LONDON, Aug 14 (Reuters) – Copper fell on Tuesday towards the one-year lows of last month as sentiment already floored by the Turkish lira crisis took another knock from data suggesting weaker demand in China. Benchmark copper on the London Metal Exchange traded 1 percent down at $6,090 a tonne in official rings. The metal used widely in the power and construction industries and often seen as a gauge of economic health fell to $5,988 in July. “Copper was already on a downtrend on expectations of a slowdown in China and that has been confirmed by the data today,” said Julius Baer analyst Carsten Menke. “But dig into the fixed-asset investment data on the property side and you will find reasons for optimism. Property market data is also solid and this part of the Chinese economy consumes a lot of metal.” TURKEY: The collapse of the Turkish lira to record lows on Monday rippled through financial and commodity markets and boosted the dollar, making metals priced in the U.S. currency more expensive for non-U.S. firms.
CHINA DATA: Fixed-asset investment growth slowed more than expected to 5.5 percent in the first seven months of the year, highlighting weakening domestic demand and faltering business confidence as the U.S. trade war adds to domestic pressures from Beijing’s crackdown on debt and pollution.
PROPERTY: Real estate investment in China rose 13.2 percent year on year in July, the fastest pace since October 2016 and higher than June’s 8.4 percent rise.
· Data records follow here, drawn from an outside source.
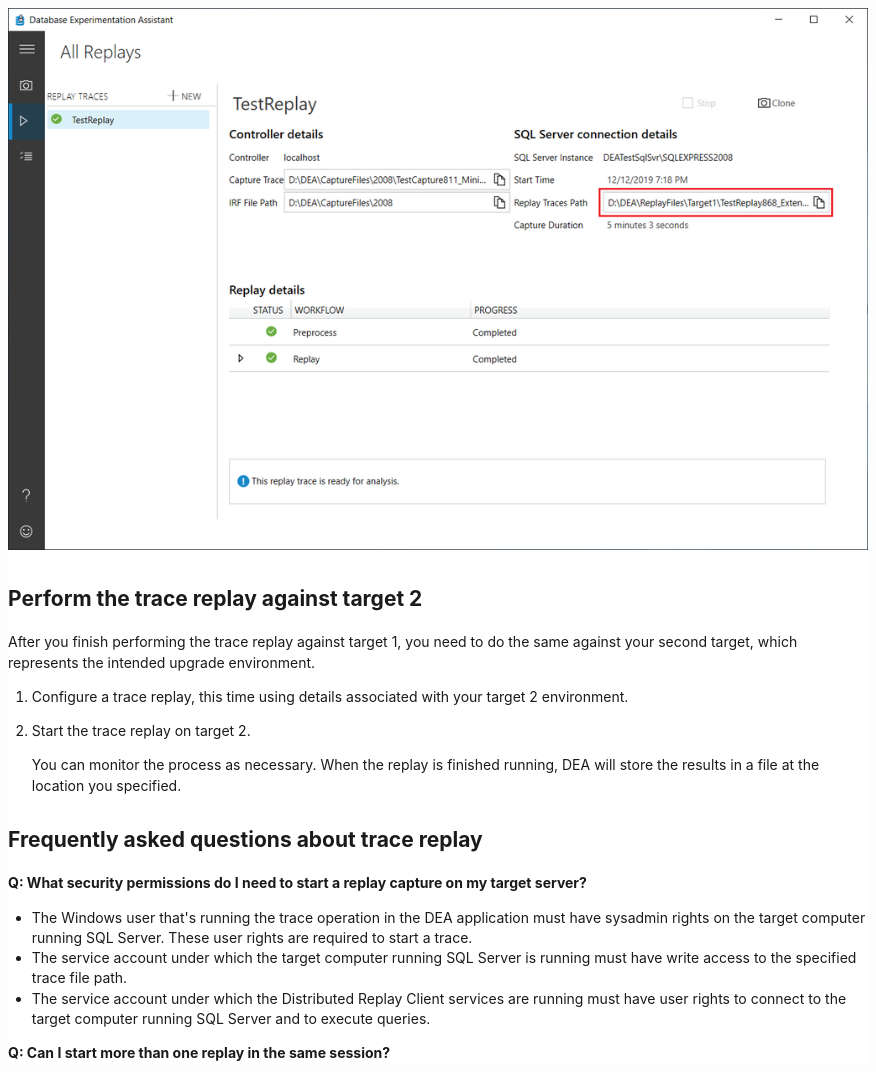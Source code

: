   ![Replay against target 1 complete](./media/database-experimentation-assistant-replay-trace/dea-replay-target1-complete.png)

## Perform the trace replay against target 2

After you finish performing the trace replay against target 1, you need to do the same against your second target, which represents the intended upgrade environment.

1. Configure a trace replay, this time using details associated with your target 2 environment.
2. Start the trace replay on target 2.

   You can monitor the process as necessary. When the replay is finished running, DEA will store the results in a file at the location you specified.

## Frequently asked questions about trace replay

**Q: What security permissions do I need to start a replay capture on my target server?**

- The Windows user that's running the trace operation in the DEA application must have sysadmin rights on the target computer running SQL Server. These user rights are required to start a trace.
- The service account under which the target computer running SQL Server is running must have write access to the specified trace file path.
- The service account under which the Distributed Replay Client services are running must have user rights to connect to the target computer running SQL Server and to execute queries.

**Q: Can I start more than one replay in the same session?**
It grew 10.2 percent in the first seven months of the year.
TRADE: U.S. President Donald Trump has rattled the world trade order by seeking to renegotiate the terms of some U.S. trading relationships to combat what he calls unfair trade practices by China, Europe and other countries.
The moves have sparked a bitter tit-for-tat dispute with several countries.
ESCONDIDA: The union at the world’s largest copper mine, Escondida in Chile, has called off a strike planned to start on Tuesday. The union has agreed to extend talks with mine operator BHP for another day.
ZINC: Large rises in zinc stocks stored in LME-approved warehouses have created an $11 a tonne discount between the cash and three-month contracts from a premium of about $60 a tonne at the end of July.
LME stocks, at 256,175 tonnes, have jumped more than 10 percent since Thursday.
CHINA ALUMINIUM: China’s primary aluminium production climbed 12 percent in July from the same period a year ago, equalling its monthly record, as new smelters took output back towards levels before capacity closures in mid-2017.
PRICES: Aluminium was down 0.9 percent at $2,063, zinc fell 0.6 percent to $2,467, lead lost 0.7 percent to $2,110, tin was down 1.9 percent at $19,030 and nickel shed 0.9 percent to $13,425.